(Items from a data source)
#####

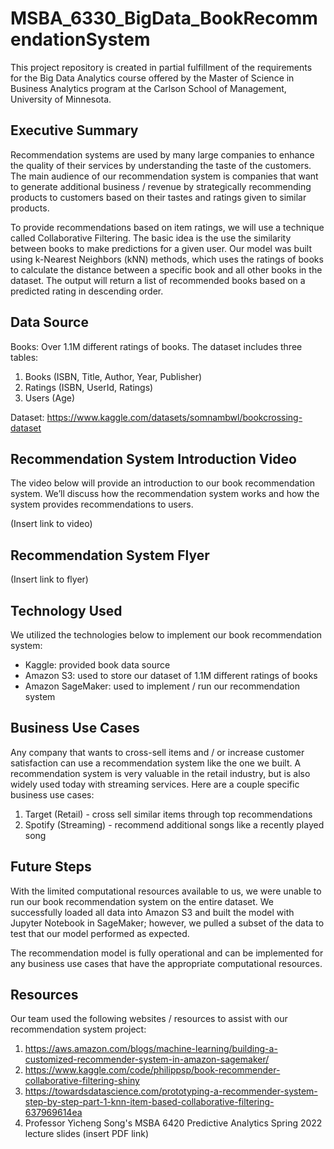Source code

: # MSBA_6330_BigData_BookRecommendationSystem

This project repository is created in partial fulfillment of the requirements for the Big Data Analytics course offered by the Master of Science in Business Analytics program at the Carlson School of Management, University of Minnesota.

## Executive Summary
Recommendation systems are used by many large companies to enhance the quality of their services by understanding the taste of the customers. The main audience of our recommendation system is companies that want to generate additional business / revenue by strategically recommending products to customers based on their tastes and ratings given to similar products.

To provide recommendations based on item ratings, we will use a technique called Collaborative Filtering. The basic idea is the use the similarity between books to make predictions for a given user. Our model was built using k-Nearest Neighbors (kNN) methods, which uses the ratings of books to calculate the distance between a specific book and all other books in the dataset. The output will return a list of recommended books based on a predicted rating in descending order.

## Data Source
Books: Over 1.1M different ratings of books. The dataset includes three tables:
1. Books (ISBN, Title, Author, Year, Publisher)
2. Ratings (ISBN, UserId, Ratings)
3. Users (Age)

Dataset: https://www.kaggle.com/datasets/somnambwl/bookcrossing-dataset

## Recommendation System Introduction Video
The video below will provide an introduction to our book recommendation system. We’ll discuss how the recommendation system works and how the system provides recommendations to users.

(Insert link to video)

## Recommendation System Flyer
(Insert link to flyer)

## Technology Used
We utilized the technologies below to implement our book recommendation system:
- Kaggle: provided book data source
- Amazon S3: used to store our dataset of 1.1M different ratings of books
- Amazon SageMaker: used to implement / run our recommendation system

## Business Use Cases
Any company that wants to cross-sell items and / or increase customer satisfaction can use a recommendation system like the one we built. A recommendation system is very valuable in the retail industry, but is also widely used today with streaming services. Here are a couple specific business use cases:
1. Target (Retail) - cross sell similar items through top recommendations
2. Spotify (Streaming) - recommend additional songs like a recently played song

## Future Steps
With the limited computational resources available to us, we were unable to run our book recommendation system on the entire dataset. We successfully loaded all data into Amazon S3 and built the model with Jupyter Notebook in SageMaker; however, we pulled a subset of the data to test that our model performed as expected.

The recommendation model is fully operational and can be implemented for any business use cases that have the appropriate computational resources.

## Resources
Our team used the following websites / resources to assist with our recommendation system project:

1. https://aws.amazon.com/blogs/machine-learning/building-a-customized-recommender-system-in-amazon-sagemaker/
2. https://www.kaggle.com/code/philippsp/book-recommender-collaborative-filtering-shiny
3. https://towardsdatascience.com/prototyping-a-recommender-system-step-by-step-part-1-knn-item-based-collaborative-filtering-637969614ea
4. Professor Yicheng Song's MSBA 6420 Predictive Analytics Spring 2022 lecture slides (insert PDF link)
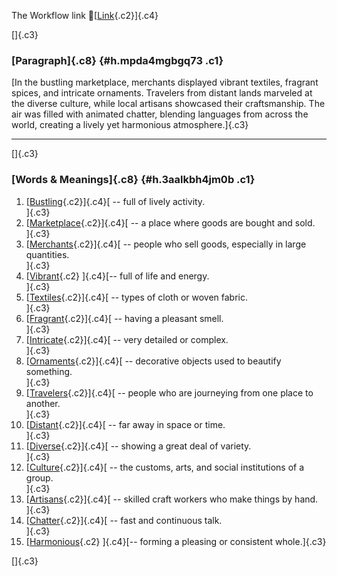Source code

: The Workflow link
👏[[Link](https://www.google.com/url?q=http://www.google.com&sa=D&source=editors&ust=1758140178084751&usg=AOvVaw3INn_cIuDxtPAZ0bqvaoB2){.c2}]{.c4}

[]{.c3}

### [Paragraph]{.c8} {#h.mpda4mgbgq73 .c1}

[In the bustling marketplace, merchants displayed vibrant textiles,
fragrant spices, and intricate ornaments. Travelers from distant lands
marveled at the diverse culture, while local artisans showcased their
craftsmanship. The air was filled with animated chatter, blending
languages from across the world, creating a lively yet harmonious
atmosphere.]{.c3}

------------------------------------------------------------------------

[]{.c3}

### [Words & Meanings]{.c8} {#h.3aalkbh4jm0b .c1}

1.  [[Bustling](https://www.google.com/url?q=http://www.google.com&sa=D&source=editors&ust=1758140178086951&usg=AOvVaw2tE2ZIVTR4Ys8AZvYAmKlu){.c2}]{.c4}[ --
    full of lively activity.\
    ]{.c3}
2.  [[Marketplace](https://www.google.com/url?q=http://www.google.com&sa=D&source=editors&ust=1758140178087353&usg=AOvVaw2U1cvecI90abqgcTjFz_RM){.c2}]{.c4}[ --
    a place where goods are bought and sold.\
    ]{.c3}
3.  [[Merchants](https://www.google.com/url?q=http://www.google.com&sa=D&source=editors&ust=1758140178087766&usg=AOvVaw1PsSJOdj2BZCtaoSzVuHwo){.c2}]{.c4}[ --
    people who sell goods, especially in large quantities.\
    ]{.c3}
4.  [[Vibrant](https://www.google.com/url?q=http://www.google.com&sa=D&source=editors&ust=1758140178088241&usg=AOvVaw2rExKOu35cpfwaQhX08AO5){.c2}
    ]{.c4}[-- full of life and energy.\
    ]{.c3}
5.  [[Textiles](https://www.google.com/url?q=http://www.google.com&sa=D&source=editors&ust=1758140178088580&usg=AOvVaw0lCIUXtuF7ox9hqnFE6IOy){.c2}]{.c4}[ --
    types of cloth or woven fabric.\
    ]{.c3}
6.  [[Fragrant](https://www.google.com/url?q=http://www.google.com&sa=D&source=editors&ust=1758140178088929&usg=AOvVaw0Qye0dhOKzu7v3IHNm9XTd){.c2}]{.c4}[ --
    having a pleasant smell.\
    ]{.c3}
7.  [[Intricate](https://www.google.com/url?q=http://www.google.com&sa=D&source=editors&ust=1758140178089330&usg=AOvVaw0G-hgrBeBk1YMK2qLiD0b5){.c2}]{.c4}[ --
    very detailed or complex.\
    ]{.c3}
8.  [[Ornaments](https://www.google.com/url?q=http://www.google.com&sa=D&source=editors&ust=1758140178089668&usg=AOvVaw2NXs5L169HXYMemRQhUrKi){.c2}]{.c4}[ --
    decorative objects used to beautify something.\
    ]{.c3}
9.  [[Travelers](https://www.google.com/url?q=http://www.google.com&sa=D&source=editors&ust=1758140178090003&usg=AOvVaw1IvECtGDnCt-WLNdEyaQfM){.c2}]{.c4}[ --
    people who are journeying from one place to another.\
    ]{.c3}
10. [[Distant](https://www.google.com/url?q=http://www.google.com&sa=D&source=editors&ust=1758140178090409&usg=AOvVaw1rqqZej--8rbqJJh_fXjW4){.c2}]{.c4}[ --
    far away in space or time.\
    ]{.c3}
11. [[Diverse](https://www.google.com/url?q=http://www.google.com&sa=D&source=editors&ust=1758140178090758&usg=AOvVaw25WGVvERDyjnqQRn65zhWg){.c2}]{.c4}[ --
    showing a great deal of variety.\
    ]{.c3}
12. [[Culture](https://www.google.com/url?q=http://www.google.com&sa=D&source=editors&ust=1758140178091085&usg=AOvVaw3y8i9vh65GouDU2oKRdz_S){.c2}]{.c4}[ --
    the customs, arts, and social institutions of a group.\
    ]{.c3}
13. [[Artisans](https://www.google.com/url?q=http://www.google.com&sa=D&source=editors&ust=1758140178091497&usg=AOvVaw1t9wvkmXgtRYeuvK9-pn42){.c2}]{.c4}[ --
    skilled craft workers who make things by hand.\
    ]{.c3}
14. [[Chatter](https://www.google.com/url?q=http://www.google.com&sa=D&source=editors&ust=1758140178091848&usg=AOvVaw29K-UPgr2FcfzA0yXwFz0I){.c2}]{.c4}[ --
    fast and continuous talk.\
    ]{.c3}
15. [[Harmonious](https://www.google.com/url?q=http://www.google.com&sa=D&source=editors&ust=1758140178092417&usg=AOvVaw027Gxaj92kcrJU5pVwI1cO){.c2}
    ]{.c4}[-- forming a pleasing or consistent whole.]{.c3}

[]{.c3}
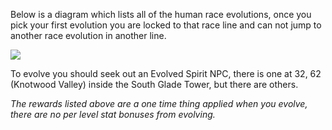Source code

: Below is a diagram which lists all of the human race evolutions, once you pick your first evolution you are locked to that race line and can not jump to another race evolution in another line.

![](https://lohcdn.com/images/humanraces.png)

To evolve you should seek out an Evolved Spirit NPC, there is one at 32, 62 (Knotwood Valley) inside the South Glade Tower, but there are others.

_The rewards listed above are a one time thing applied when you evolve, there are no per level stat bonuses from evolving._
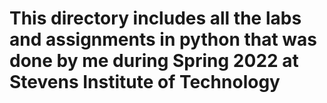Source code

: # This directory includes all the labs and assignments in python that was done by me during Spring 2022 at Stevens Institute of Technology
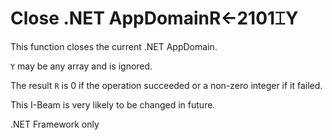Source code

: 




<h1 class="heading"><span class="name">Close .NET AppDomain</span><span class="command">R←2101⌶Y</span></h1>

This function closes the current .NET AppDomain.


`Y` may be any array and is ignored.


The result `R` is 0 if the operation succeeded or a non-zero integer if it failed.


This I-Beam is very likely to be changed in future.



.NET Framework only


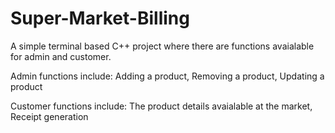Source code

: # Super-Market-Billing
A simple terminal based C++ project where there are functions avaialable for admin and customer.

Admin functions include:
               Adding a product,
               Removing a product,
               Updating a product
            
Customer functions include:
               The product details avaialable at the market,
               Receipt generation
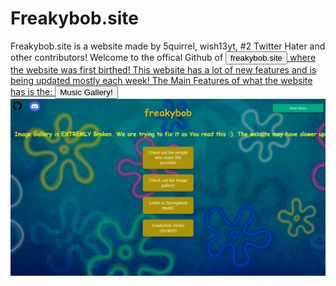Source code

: # Freakybob.site
Freakybob.site is a website made by 5quirrel, wish13yt, #2 Twitter Hater and other contributors! 
Welcome to the offical Github of <a href="https//freakybob.site"><button>freakybob.site</button> where the website was first birthed!
This website has a lot of new features and is being updated mostly each week! 
The Main Features of what the website has is the: 
 <a href="https//freakybob.site/musicgallery.html"><button>Music Gallery!</button>
<img src="Snapshots/Screenshot 2024-08-29 12.38.20 AM.png">
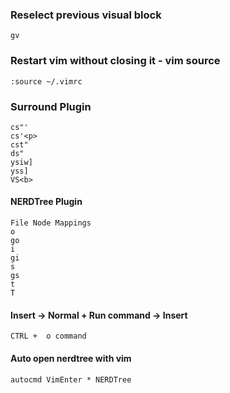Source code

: ### Reselect previous visual block
    gv
    

### Restart vim without closing it - vim source
    :source ~/.vimrc


### Surround Plugin
    cs"'
    cs'<p>
    cst"
    ds"
    ysiw]
    yss]
    VS<b>
    
#### NERDTree Plugin
    File Node Mappings
    o 
    go 
    i 
    gi 
    s 
    gs 
    t 
    T 
    
#### Insert -> Normal + Run command -> Insert
    CTRL +  o command
    
#### Auto open nerdtree with vim
    autocmd VimEnter * NERDTree
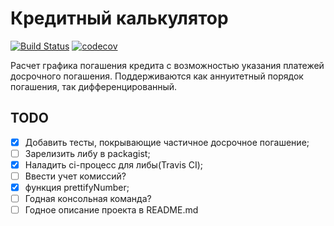 # Кредитный калькулятор
[![Build Status](https://travis-ci.com/Serganbus/credit-calculator.svg?branch=master)](https://travis-ci.com/Serganbus/credit-calculator)
[![codecov](https://codecov.io/gh/Serganbus/credit-calculator/branch/master/graph/badge.svg)](https://codecov.io/gh/Serganbus/credit-calculator)

Расчет графика погашения кредита с возможностью указания платежей досрочного погашения. Поддерживаются как аннуитетный порядок погашения, так дифференцированный.

## TODO
 - [x] Добавить тесты, покрывающие частичное досрочное погашение;
 - [ ] Зарелизить либу в packagist;
 - [x] Наладить ci-процесс для либы(Travis CI);
 - [ ] Ввести учет комиссий?
 - [x] функция prettifyNumber;
 - [ ] Годная консольная команда?
 - [ ] Годное описание проекта в README.md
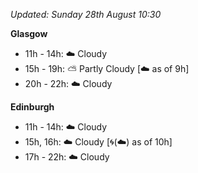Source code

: *Updated: Sunday 28th August 10:30*

**Glasgow**

* 11h - 14h: :cloud: Cloudy
* 15h - 19h: :partly_sunny: Partly Cloudy [:cloud: as of 9h]
* 20h - 22h: :cloud: Cloudy

**Edinburgh**

* 11h - 14h: :cloud: Cloudy
* 15h, 16h: :cloud: Cloudy [:cyclone:(:cloud:) as of 10h]
* 17h - 22h: :cloud: Cloudy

#####

BRIEF —
Leaving every picture out, return the lines from the one containing "Расчет графика погашения" through the last line of the records exactly.

EXPECTED ANSWER —
Расчет графика погашения кредита с возможностью указания платежей досрочного погашения. Поддерживаются как аннуитетный порядок погашения, так дифференцированный.

## TODO
 - [x] Добавить тесты, покрывающие частичное досрочное погашение;
 - [ ] Зарелизить либу в packagist;
 - [x] Наладить ci-процесс для либы(Travis CI);
 - [ ] Ввести учет комиссий?
 - [x] функция prettifyNumber;
 - [ ] Годная консольная команда?
 - [ ] Годное описание проекта в README.md
Source code

: *Updated: Sunday 28th August 10:30*

**Glasgow**

* 11h - 14h: :cloud: Cloudy
* 15h - 19h: :partly_sunny: Partly Cloudy [:cloud: as of 9h]
* 20h - 22h: :cloud: Cloudy

**Edinburgh**

* 11h - 14h: :cloud: Cloudy
* 15h, 16h: :cloud: Cloudy [:cyclone:(:cloud:) as of 10h]
* 17h - 22h: :cloud: Cloudy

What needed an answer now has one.